Sleep is so important for our health that Discovery is incentivising its health and insurance customers to get more of this “nightly program that keeps the brain and body working”.
Discovery has run a three-year research project on sleep and matched that data with all the other data Discovery collects from its members and policyholders. This includes data from health trackers, smartphone apps, vehicle telematics, and all the insurance claims (health and vehicle) and other data it collects.
If you understand how Vitality Active Rewards work (I never did), then you will get Vitality Sleep Rewards. This is calculated on your Vitality Sleep Score, which is a score out of 100, taking in the regularity, length and quality of your sleep.
Oura farm while you sleep
To help track this new sleep score, Discovery has partnered with Oura, which makes the premier smart-ring (yes, Stuff reader, by now you should know these handy little gizmos are a thing). Discovery users can get a 4th-generation Oura ring, which it says has a battery life of up to eight days. They go on sale today after arriving in the country last Thursday, says Discovery Vitality CEO Dinesh Govender.

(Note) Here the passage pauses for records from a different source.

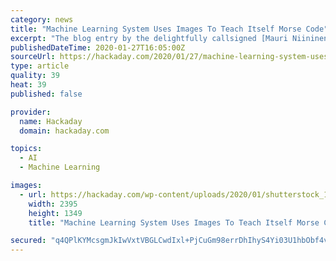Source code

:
 ```yaml
---
category: news
title: "Machine Learning System Uses Images To Teach Itself Morse Code"
excerpt: "The blog entry by the delightfully callsigned [Mauri Niininen (AG1LE)] reads like a scientific paper, with good reason: [Mauri] really seems to know a thing or two about machine learning. His method uses curated training data to build a model, namely Morse snippets and their translations, as is the usual approach with such systems. But things ..."
publishedDateTime: 2020-01-27T16:05:00Z
sourceUrl: https://hackaday.com/2020/01/27/machine-learning-system-uses-images-to-teach-itself-morse-code/
type: article
quality: 39
heat: 39
published: false

provider:
  name: Hackaday
  domain: hackaday.com

topics:
  - AI
  - Machine Learning

images:
  - url: https://hackaday.com/wp-content/uploads/2020/01/shutterstock_1210526857.jpg
    width: 2395
    height: 1349
    title: "Machine Learning System Uses Images To Teach Itself Morse Code"

secured: "q4QPlKYMcsgmJkIwVxtVBGLCwdIxl+PjCuGm98errDhIhyS4Yi03U1hbObf4vPRqouLP28N3bmrTWjI8ibEA/tCPM/ihxktEPLS0rmGfAu+w5eeQwaxH+RgqoldXJbTE+DfYJLkqI7/Ey0q+7riYPBtw5cX/4oVu4Wu6oGyF4u3whzSNNE0koq0KVDwmAVsAH1KHVElKij9pbHAURcpyR9zun5aq49jsf9LPcajW0oTg9qMVEBqEowJsFrgjHBY8+8LulmZsVlw0Cl/OxYhTASPBTi0tjDlccjsPv8gjSjpXVL8GBjRdg8pw1BKztSkK;AfnYsz9vJm/EcJcAVsn7Dg=="
---
```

The Oura Ring 4 is 2.88mm thin and 7.90mm wide (think a chunky wedding band), has a battery life of 5 to 8 days, and weighs about 5 grams. It charges in 20-80 minutes.

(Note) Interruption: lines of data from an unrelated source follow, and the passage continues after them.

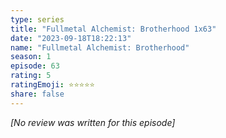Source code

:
 ```yaml
---
type: series
title: "Fullmetal Alchemist: Brotherhood 1x63"
date: "2023-09-18T18:22:13"
name: "Fullmetal Alchemist: Brotherhood"
season: 1
episode: 63
rating: 5
ratingEmoji: ⭐️⭐️⭐️⭐️⭐️
share: false
---
```


_[No review was written for this episode]_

Discovery SA CEO Hylton Kallner says the insurer has built up a comprehensive and multi-dimensional database of over 1.4 petabytes over the last 25 years. That’s 1.4 million gigabytes, adds Kallner, also the CEO of Discovery Bank.
Discovery funded a three-year study with 105,000 participants, measuring 47 million nights of sleep, for its impact on health. It found that when people had seven or more hours of regular sleep, they had a 24% improvement in average mortality, while they saw a 7% reduction in hospital claims. Conversely, says Kallner, “poor sleep is linked to a 36% higher risk of more vehicle accidents and contributes to workplace errors”.
The magic number is between seven and nine hours of sleep a night, according to Discovery’s research, which involved sleep scientist Dr Matthew Walker, author of Why We Sleep. Our lives are “wonderfully enhanced by sleep when we get it or monstrously disrupted when we don’t,” he said via a video statement at the launch in Johannesburg on Tuesday.
Discovery will reward you
The importance of sleep was underlined by Stellenbosch University’s Professor Nadine Rampf, who spoke at the launch event. “Sleep is not downtime. It is active biology,” she says. “You spend a third of your life doing something you can’t remember. But you can’t survive without it. Sleep is the nightly program that keeps the brain and body working.”
After numerous questions from the audience, she answered that one burning question people seem so desperate to ask: Do you get a better night’s sleep with a drink?
“Alcohol helps you fall asleep,” she cautioned, “but the quality of sleep won’t be great.”
Some of the most interesting insights – unusually, given how eminent and lyrical scientists were involved in the launch – came from Emile Stipp, Vitality Global’s chief actuary, who showed trends related to good or bad sleep in the huge datasets Discovery has collected and been able to analyse.
“The point is we need to build habits,” he says. “When something becomes a habit, it becomes predictable, and you can rely on this behaviour to continue for the next week, next month, next year.”
What’s the magic number to convert a New Year’s Resolution into a new habit? Luckily, we can ask an actuary.
“After 10 weeks if people can develop a habit – and this is very consistent for exercise as a new habit – people tend to sustain it for at least a year.”
Then, Discovery applies its well-tested Vitality programme to incentivise its customers as rewards for these behavioural changes. These range from daily recommendations, then weekly rewards, and later annual rewards, including travel incentives. If you need any more incentive, it’s an actuary reminding you that “If your sleep is poor, you are at higher risk of chronic diseases. If you have a chronic disease, you are likely to sleep poorly.”
Tune back in later for our first test of the Oura Ring 4. Part of the process is choosing the correct-sized silicon ring for 24 hours to check it’s comfortable. A thoughtful idea given that the Ring 4 starts at $350 for the silver option (roughly R6,000 directly converted). SA prices have not been revealed yet, but Stuff understands they will start at R10,000 locally.